You may not think that having freckles is a big deal. If you think that, it’s because you don’t have them. And please do not be one of those people who says, “Yes I do too have freckles!” and point out, like, ten on the bridge of your nose, ones that look like you were paid a visit by the Cute Fairy one night who blessed you with a teeny pepper shaker’s worth of angel kisses. Don’t give me that.
Do you remember that time you had clusters of zits break out on your face, all in different areas, and you felt so self-conscious that you didn’t want to leave the house? And when you spoke to people, you watched where their eyes went, and you thought, “Oh, they’re looking at the zits on my cheek. Now up to the forehead. And yep, there they go to my chin. God, I’m hideous.”
That’s how I constantly felt when I was younger. I have hundreds of freckles, and it seemed to me like all anyone did was stare at them. At this stage in my life, I often forget that I have them, because, well, life happens, and there are more important things to focus on. But then someone will tell me that I have chocolate in the corner of my mouth (I don’t; it’s a freckle), and I’ll spend a couple of minutes remembering that I look different than everyone else. Don’t bother heading towards me with a wet napkin to rub anything off of my face; it’s all here to stay.

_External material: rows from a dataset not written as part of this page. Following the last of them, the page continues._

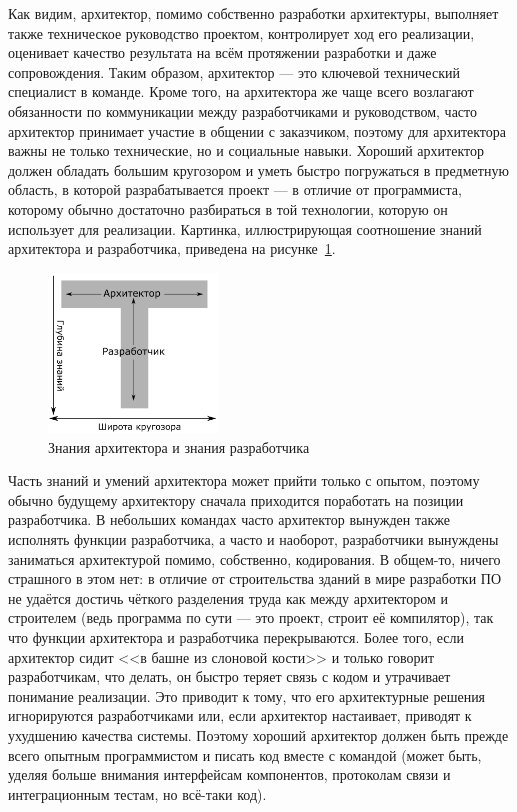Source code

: \documentclass[a5paper]{article}
\begin{document}
Как видим, архитектор, помимо собственно разработки архитектуры, выполняет также техническое руководство проектом, контролирует ход его реализации, оценивает качество результата на всём протяжении разработки и даже сопровождения. Таким образом, архитектор --- это ключевой технический специалист в команде. Кроме того, на архитектора же чаще всего возлагают обязанности по коммуникации между разработчиками и руководством, часто архитектор принимает участие в общении с заказчиком, поэтому для архитектора важны не только технические, но и социальные навыки. Хороший архитектор должен обладать большим кругозором и уметь быстро погружаться в предметную область, в которой разрабатывается проект --- в отличие от программиста, которому обычно достаточно разбираться в той технологии, которую он использует для реализации. Картинка, иллюстрирующая соотношение знаний архитектора и разработчика, приведена на рисунке~\ref{figure:architectVsDeveloper}.

\begin{figure}
    \begin{center}
        \includegraphics[width=0.4\textwidth]{architectVsDeveloper.png}
    \end{center}
    \caption{Знания архитектора и знания разработчика}
    \label{figure:architectVsDeveloper}
\end{figure}

Часть знаний и умений архитектора может прийти только с опытом, поэтому обычно будущему архитектору сначала приходится поработать на позиции разработчика. В небольших командах часто архитектор вынужден также исполнять функции разработчика, а часто и наоборот, разработчики вынуждены заниматься архитектурой помимо, собственно, кодирования. В общем-то, ничего страшного в этом нет: в отличие от строительства зданий в мире разработки ПО не удаётся достичь чёткого разделения труда как между архитектором и строителем (ведь программа по сути --- это проект, строит её компилятор), так что функции архитектора и разработчика перекрываются. Более того, если архитектор сидит <<в башне из слоновой кости>> и только говорит разработчикам, что делать, он быстро теряет связь с кодом и утрачивает понимание реализации. Это приводит к тому, что его архитектурные решения игнорируются разработчиками или, если архитектор настаивает, приводят к ухудшению качества системы. Поэтому хороший архитектор должен быть прежде всего опытным программистом и писать код вместе с командой (может быть, уделяя больше внимания интерфейсам компонентов, протоколам связи и интеграционным тестам, но всё-таки код). 
\end{document}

Once I went to get a manicure and the manicurist’s eyes popped out of her head when she saw me. Freckled people don’t exist in all countries, and clearly I was her first. She pulled my sleeves up and examined both sides of my arms, turning them over in her hands, then petting me like a kitten. “What happened to you?” she asked in a thick accent. “Such a shame. Were you burned?” I considered making up a story about a tragic booze cruise that went up in flames, or a fraternity prank gone horribly wrong involving paint balls and gasoline, and trust me, my performance would have been Oscar-worthy, tears free of charge. But I spared her further confusion and just said slowly, “Freh-Kuls. I’m o-kay.” She didn’t look convinced.
Kids ask me all the time what’s wrong with my face. Children lack social awareness, which makes them simultaneously horrible and awesome. Just when I want to turn around in my airplane seat and rip a kid’s feet off for kicking the back of my chair, he asks his mom in a loud voice why that old man is smelly. Or if that big lady is pregnant. I like to tell kids who ask about my freckles that I smoked one cigarette and was cursed from then on with sprouting spots, or that I lied to my parents, or whatever rotten thing they look likely to do. I hope that they’ll avoid whatever I tell them to, in fear of getting freckles. And sometimes I like to open my eyes really wide, act frightened, and say, “No, what’s wrong with your face?” and send them running to a mirror.
My mother assured me that my freckles would fade as I aged. She said that hers did, and I banked a lot of faith and hope in that promise, because she doesn’t have freckles anymore. I now realize that she was either just lying, or was one of those “I do too have freckles!” people, because I can’t find any evidence of freckles in her childhood photos. I have to remind myself that this is the same woman who told me that my two hamsters “ate each other overnight” when I came down one morning to find an empty cage. I spent the next several years trying to imagine how two animals could simultaneously ingest each other, leaving not even a tuft of fur as evidence of such a violent, carnivorous event. She finally overheard me telling someone, like an idiot, that my hamsters had magically swallowed each other, and she admitted that they had kept her awake every night running in their wheel (hamsters are nocturnal, keep that in mind when pet shopping), and she had simply set them free in our backyard. What! That lie had kept me occupied for years.
Thanks, Mom. Here I am, at the age of thirty four, still the owner of many freckles, and zero hamsters.